Leet Code Problem 33 — Search in Rotated Sorted Array
Given a rotated, sorted array nums (distinct values) and an integer target, find the index of target in nums. If target is not found, return — 1. The solution must have O(logn) complexity.
- Input: nums = [4,5,6,7,0,1,2], target = 0
- Output: 4
- Input: nums = [4,5,6,7,0,1,2], target = 3
- Output: -1
- Input: nums = [1], target = 0
- Output: -1
This code implements a search algorithm to find the index of a target value in a rotated sorted array, leveraging a modified binary search.
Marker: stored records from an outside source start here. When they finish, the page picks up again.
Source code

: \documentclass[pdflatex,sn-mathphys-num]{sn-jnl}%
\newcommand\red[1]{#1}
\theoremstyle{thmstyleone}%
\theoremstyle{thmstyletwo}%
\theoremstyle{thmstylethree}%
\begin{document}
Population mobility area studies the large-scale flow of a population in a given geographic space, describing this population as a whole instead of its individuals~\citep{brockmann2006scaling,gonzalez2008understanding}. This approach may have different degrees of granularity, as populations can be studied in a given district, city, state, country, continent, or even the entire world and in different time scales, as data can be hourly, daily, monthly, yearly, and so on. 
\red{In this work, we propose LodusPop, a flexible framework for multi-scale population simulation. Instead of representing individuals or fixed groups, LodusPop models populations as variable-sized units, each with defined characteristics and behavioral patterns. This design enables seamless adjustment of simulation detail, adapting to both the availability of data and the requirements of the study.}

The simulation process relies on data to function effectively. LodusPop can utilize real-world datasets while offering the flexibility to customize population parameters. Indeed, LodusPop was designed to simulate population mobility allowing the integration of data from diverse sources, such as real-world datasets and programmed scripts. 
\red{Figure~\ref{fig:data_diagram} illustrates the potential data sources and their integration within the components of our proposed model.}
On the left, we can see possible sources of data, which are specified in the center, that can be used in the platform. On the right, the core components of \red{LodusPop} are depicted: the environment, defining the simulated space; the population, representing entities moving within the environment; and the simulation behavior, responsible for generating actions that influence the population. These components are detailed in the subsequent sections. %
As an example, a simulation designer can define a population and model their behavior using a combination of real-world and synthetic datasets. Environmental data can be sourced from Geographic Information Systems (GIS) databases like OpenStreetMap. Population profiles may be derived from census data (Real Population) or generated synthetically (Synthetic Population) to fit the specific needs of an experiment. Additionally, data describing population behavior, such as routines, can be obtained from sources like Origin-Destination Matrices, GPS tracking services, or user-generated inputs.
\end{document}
Here’s a breakdown of the logic:
1. Initial Setup:
- It initializes start to the beginning of the array and end to the last index.
2. Binary Search Loop:
- Inside the loop, it calculates medium as the midpoint between start and end.
- It checks if target matches nums[medium], nums[start], or nums[end]. If any match is found, it immediately returns the corresponding index.
3. Dividing the Search Range:
- The algorithm then determines which half of the array is sorted:
- If nums[start] < nums[medium], the left half is sorted.
- If target lies within the sorted left half, it narrows the search to the left (end = medium — 1); otherwise, it searches the right half (start = medium + 1).
- If the left half is not sorted, it assumes the right half is sorted and performs a similar check:
- If target lies within the sorted right half, it narrows to the right half (start = medium + 1); otherwise, it shifts to the left half (end = medium — 1).
4. Return Condition:
- If the target is not found, the loop exits, and the function returns -1.
This approach ensures that the algorithm performs efficiently with a time complexity of O(logn) by reducing the search space each iteration.
class Solution
{
public:
int search(vector<int> &nums, int target)
{
int start = 0;
int end = nums.size() - 1;
while (start <= end)
{
int medium = (start + ((end - start) / 2));
if (target == nums.at(medium))
{
return medium;
}
if (target == nums.at(start))
{
return start;
}
if (target == nums.at(end))
{
return end;
}
else if (nums.at(start) < nums.at(medium))
{
if (target >= nums.at(start) && target < nums.at(medium))
{
end = medium - 1;
}
else
{
start = medium + 1;
}
}
else
{
if (target > nums.at(medium) && target < nums.at(end))
{
start = medium + 1;
}
else
{
end = medium - 1;
}
}
}
return -1;
}
};